Developing new antibiotics Ц essential research should not be a question of money

14 October 2019

Johannes Suciu / European Pharmaceutical Review

Every year about 700,000 people worldwide die as a direct consequence of an infection due to multi-resistant pathogens. Even in Europe where medical standards are high, the death toll has risen from 25,000 to 33,000 over the last decade. The healing capability is likely to continue to deteriorate and antibiotic resistance will become an increasing threat.

Currently, only four of the top 25 pharma companies (revenue Q2/2019) are developing new antibiotics: GSK (GlaxoSmithKline, UK), Roche (Switzerland), MSD (Merck & Co, US) and Otsuka (Japan). Most of these companies have discontinued their antibiotic development programmes – including Novartis and Sanofi. Both stopped the research and development of antibiotics in the last 14 months. Even a representative from J&J (Johnson & Johnson, US), said on the German television broadcast “Tagesschau”, they have “no further antibiotics in development”.

This trend is likely due to a lack of financial rewarding and the correlated loss of innovation. The expected net value of new antibiotics is much lower compared to drugs for other indications. Subsequently, pharma companies only invest a fraction of their total budget into the research and development of antibiotics. For example, GSK has only invested $1 billion of $43 billion research funds into the development of new antibiotics in the last 10 years.

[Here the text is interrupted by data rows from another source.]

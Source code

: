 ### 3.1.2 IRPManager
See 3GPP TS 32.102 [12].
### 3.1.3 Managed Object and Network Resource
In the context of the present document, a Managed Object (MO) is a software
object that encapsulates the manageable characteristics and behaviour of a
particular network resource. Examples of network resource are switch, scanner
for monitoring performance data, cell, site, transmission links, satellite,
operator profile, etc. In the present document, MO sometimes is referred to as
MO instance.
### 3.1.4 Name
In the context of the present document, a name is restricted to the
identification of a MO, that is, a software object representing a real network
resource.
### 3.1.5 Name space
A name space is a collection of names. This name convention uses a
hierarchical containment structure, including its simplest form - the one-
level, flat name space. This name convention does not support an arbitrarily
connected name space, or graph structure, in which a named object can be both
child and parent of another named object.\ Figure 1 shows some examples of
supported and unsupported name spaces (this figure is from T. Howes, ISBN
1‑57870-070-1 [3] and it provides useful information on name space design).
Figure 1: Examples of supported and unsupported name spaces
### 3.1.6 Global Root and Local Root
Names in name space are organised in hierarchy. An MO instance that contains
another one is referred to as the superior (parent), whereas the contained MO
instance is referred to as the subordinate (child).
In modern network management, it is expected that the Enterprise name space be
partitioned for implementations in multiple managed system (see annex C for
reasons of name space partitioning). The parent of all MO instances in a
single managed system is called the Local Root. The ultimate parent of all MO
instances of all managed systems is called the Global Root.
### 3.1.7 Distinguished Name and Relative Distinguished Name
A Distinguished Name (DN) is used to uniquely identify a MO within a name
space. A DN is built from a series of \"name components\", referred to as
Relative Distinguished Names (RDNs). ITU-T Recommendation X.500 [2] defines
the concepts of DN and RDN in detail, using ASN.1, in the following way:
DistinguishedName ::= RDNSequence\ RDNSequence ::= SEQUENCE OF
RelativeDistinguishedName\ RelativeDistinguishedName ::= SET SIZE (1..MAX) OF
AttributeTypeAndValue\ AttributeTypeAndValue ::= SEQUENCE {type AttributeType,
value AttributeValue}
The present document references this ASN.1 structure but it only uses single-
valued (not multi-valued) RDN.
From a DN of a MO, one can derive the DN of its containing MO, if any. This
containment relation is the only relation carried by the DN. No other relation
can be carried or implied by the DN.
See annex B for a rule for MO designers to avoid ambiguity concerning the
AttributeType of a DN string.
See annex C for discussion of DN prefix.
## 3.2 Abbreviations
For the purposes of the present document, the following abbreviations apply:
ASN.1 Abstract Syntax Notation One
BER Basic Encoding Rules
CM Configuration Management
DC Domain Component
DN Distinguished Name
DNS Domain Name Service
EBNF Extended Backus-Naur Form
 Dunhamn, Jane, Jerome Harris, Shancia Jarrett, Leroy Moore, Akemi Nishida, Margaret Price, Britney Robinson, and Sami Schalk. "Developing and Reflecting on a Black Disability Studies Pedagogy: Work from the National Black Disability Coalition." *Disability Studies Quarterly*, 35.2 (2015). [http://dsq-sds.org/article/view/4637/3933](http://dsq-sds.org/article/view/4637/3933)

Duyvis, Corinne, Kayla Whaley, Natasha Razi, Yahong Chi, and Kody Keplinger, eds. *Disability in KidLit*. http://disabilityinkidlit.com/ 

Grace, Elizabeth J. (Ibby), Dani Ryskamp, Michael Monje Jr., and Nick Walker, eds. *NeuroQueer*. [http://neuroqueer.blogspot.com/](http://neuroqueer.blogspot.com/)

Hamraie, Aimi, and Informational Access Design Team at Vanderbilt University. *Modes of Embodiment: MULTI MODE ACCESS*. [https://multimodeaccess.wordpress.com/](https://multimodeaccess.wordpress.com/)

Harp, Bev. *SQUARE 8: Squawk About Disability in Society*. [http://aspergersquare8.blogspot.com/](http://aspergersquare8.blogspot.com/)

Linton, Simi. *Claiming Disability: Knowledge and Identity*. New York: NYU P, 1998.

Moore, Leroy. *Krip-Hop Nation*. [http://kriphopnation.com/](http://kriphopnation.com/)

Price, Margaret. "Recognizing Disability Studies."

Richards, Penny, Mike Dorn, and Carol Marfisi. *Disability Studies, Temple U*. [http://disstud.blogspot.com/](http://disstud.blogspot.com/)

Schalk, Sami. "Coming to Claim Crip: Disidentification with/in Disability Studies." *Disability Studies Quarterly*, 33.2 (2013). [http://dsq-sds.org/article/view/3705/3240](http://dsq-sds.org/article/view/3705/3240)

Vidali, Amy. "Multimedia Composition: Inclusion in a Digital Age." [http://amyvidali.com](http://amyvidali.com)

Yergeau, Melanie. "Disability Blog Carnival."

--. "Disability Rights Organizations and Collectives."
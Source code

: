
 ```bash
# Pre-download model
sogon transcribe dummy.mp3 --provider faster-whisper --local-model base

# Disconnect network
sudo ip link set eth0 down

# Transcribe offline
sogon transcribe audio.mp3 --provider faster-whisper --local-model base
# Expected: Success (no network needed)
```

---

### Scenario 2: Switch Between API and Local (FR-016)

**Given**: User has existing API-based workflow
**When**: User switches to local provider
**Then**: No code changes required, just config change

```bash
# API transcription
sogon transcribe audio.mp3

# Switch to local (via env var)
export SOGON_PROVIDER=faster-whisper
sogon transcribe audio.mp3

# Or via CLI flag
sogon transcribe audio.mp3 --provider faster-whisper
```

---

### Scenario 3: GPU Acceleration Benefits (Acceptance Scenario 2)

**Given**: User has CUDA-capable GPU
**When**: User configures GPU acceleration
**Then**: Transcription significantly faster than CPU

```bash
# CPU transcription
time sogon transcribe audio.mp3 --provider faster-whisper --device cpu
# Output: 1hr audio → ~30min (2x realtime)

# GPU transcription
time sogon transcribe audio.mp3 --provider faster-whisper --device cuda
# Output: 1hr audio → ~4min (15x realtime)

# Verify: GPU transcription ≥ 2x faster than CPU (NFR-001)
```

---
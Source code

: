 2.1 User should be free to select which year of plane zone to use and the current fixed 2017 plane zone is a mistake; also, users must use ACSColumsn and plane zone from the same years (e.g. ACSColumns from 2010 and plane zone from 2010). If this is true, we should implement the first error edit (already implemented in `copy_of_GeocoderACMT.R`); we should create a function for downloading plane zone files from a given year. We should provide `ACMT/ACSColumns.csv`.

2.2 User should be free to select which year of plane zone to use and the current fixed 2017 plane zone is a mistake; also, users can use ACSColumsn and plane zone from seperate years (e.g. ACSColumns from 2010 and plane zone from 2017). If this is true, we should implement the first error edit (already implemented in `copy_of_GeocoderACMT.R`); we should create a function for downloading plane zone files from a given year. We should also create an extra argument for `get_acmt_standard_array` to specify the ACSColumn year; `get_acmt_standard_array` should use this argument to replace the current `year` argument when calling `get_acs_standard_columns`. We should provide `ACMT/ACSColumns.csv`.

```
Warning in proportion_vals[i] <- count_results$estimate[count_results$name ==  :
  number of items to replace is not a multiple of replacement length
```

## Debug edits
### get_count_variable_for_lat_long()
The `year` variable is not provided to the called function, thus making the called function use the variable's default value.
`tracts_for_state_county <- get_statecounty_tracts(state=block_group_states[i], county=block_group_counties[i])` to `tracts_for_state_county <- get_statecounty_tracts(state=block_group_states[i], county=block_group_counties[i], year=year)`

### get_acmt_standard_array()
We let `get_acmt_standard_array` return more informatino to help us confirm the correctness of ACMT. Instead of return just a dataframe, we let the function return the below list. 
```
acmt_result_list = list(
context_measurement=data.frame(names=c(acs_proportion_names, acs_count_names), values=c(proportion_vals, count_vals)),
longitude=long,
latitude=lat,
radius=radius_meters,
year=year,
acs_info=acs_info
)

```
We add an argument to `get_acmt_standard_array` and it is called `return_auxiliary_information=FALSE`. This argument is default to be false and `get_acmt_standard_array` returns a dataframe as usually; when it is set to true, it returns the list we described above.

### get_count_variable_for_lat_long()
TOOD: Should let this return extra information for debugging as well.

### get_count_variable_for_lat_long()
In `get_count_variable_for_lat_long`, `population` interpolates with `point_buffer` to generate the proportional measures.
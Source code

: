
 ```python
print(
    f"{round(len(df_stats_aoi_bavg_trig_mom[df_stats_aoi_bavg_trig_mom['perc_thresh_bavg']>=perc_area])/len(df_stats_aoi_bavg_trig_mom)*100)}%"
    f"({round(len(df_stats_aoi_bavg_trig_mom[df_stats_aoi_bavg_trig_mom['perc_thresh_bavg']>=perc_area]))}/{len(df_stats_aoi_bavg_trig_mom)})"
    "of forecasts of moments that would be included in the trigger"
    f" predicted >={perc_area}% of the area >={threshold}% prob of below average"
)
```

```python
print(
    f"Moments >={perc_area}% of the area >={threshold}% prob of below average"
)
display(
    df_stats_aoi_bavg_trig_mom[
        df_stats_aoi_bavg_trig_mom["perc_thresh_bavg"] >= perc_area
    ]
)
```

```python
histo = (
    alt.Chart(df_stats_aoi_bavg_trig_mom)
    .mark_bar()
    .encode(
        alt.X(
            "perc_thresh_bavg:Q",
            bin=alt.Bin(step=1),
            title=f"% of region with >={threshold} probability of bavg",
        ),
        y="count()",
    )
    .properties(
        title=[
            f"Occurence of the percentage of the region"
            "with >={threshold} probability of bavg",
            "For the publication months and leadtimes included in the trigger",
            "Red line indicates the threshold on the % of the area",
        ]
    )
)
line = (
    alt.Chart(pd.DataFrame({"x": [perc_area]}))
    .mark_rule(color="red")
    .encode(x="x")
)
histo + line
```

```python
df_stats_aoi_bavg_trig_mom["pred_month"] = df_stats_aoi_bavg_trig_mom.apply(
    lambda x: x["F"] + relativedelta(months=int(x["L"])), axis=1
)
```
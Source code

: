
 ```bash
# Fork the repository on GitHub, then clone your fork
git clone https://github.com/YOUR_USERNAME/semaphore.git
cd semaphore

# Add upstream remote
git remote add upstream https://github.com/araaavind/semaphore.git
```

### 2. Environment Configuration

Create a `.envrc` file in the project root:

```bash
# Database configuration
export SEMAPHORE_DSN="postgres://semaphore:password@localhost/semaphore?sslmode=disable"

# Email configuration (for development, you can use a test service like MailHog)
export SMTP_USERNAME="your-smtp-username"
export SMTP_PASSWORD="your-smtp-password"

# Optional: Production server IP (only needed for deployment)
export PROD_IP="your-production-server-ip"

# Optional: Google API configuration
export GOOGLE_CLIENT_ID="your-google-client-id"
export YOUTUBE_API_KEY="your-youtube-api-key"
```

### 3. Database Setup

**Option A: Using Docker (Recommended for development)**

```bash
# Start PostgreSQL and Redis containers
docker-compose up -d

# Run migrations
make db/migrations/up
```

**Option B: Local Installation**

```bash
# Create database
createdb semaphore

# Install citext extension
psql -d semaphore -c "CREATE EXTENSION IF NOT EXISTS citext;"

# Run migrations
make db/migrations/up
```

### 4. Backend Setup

Furthermore, most antibiotics in use are generics. In Germany, for example, 97 percent of ambulant treated patients and 92 percent of stationary patients receive generic antibiotics. Therefore, there is little interest left in developing new antibiotics.

In numerical values, only 500 scientists worldwide and 50 academic institutions are engaged in the basic and pre-clinical research of antibiotics. In contrast, 800 scientists are engaged in cancer research in Germany alone, highlighting how little research there is into potential antibiotics at present. 

Currently, 42 new antibiotics (small molecules) with the potential to cure serious bacterial infections are in clinical development. Only four of these new drug applications are submitted, 11 are in Phase III, 12 are in Phase II and 15 are in Phase I. The goal of the GARDP (Global Antibiotic Research and Development Partnership) is to develop five new antibiotics before 2025 – a highly ambitious goal when you consider a development time of about 12 years and a statistical approval rate of one out of five after human testing.

For antibiotics, a new sales system is needed which uncouples the profit from the application of the antibiotics. Governments need to offer incentives for the research and development of new antibiotics in the fight against multi-resistant pathogens. To counteract the current trend, it is important to fund and motivate talents to work in the field of new antibiotic development.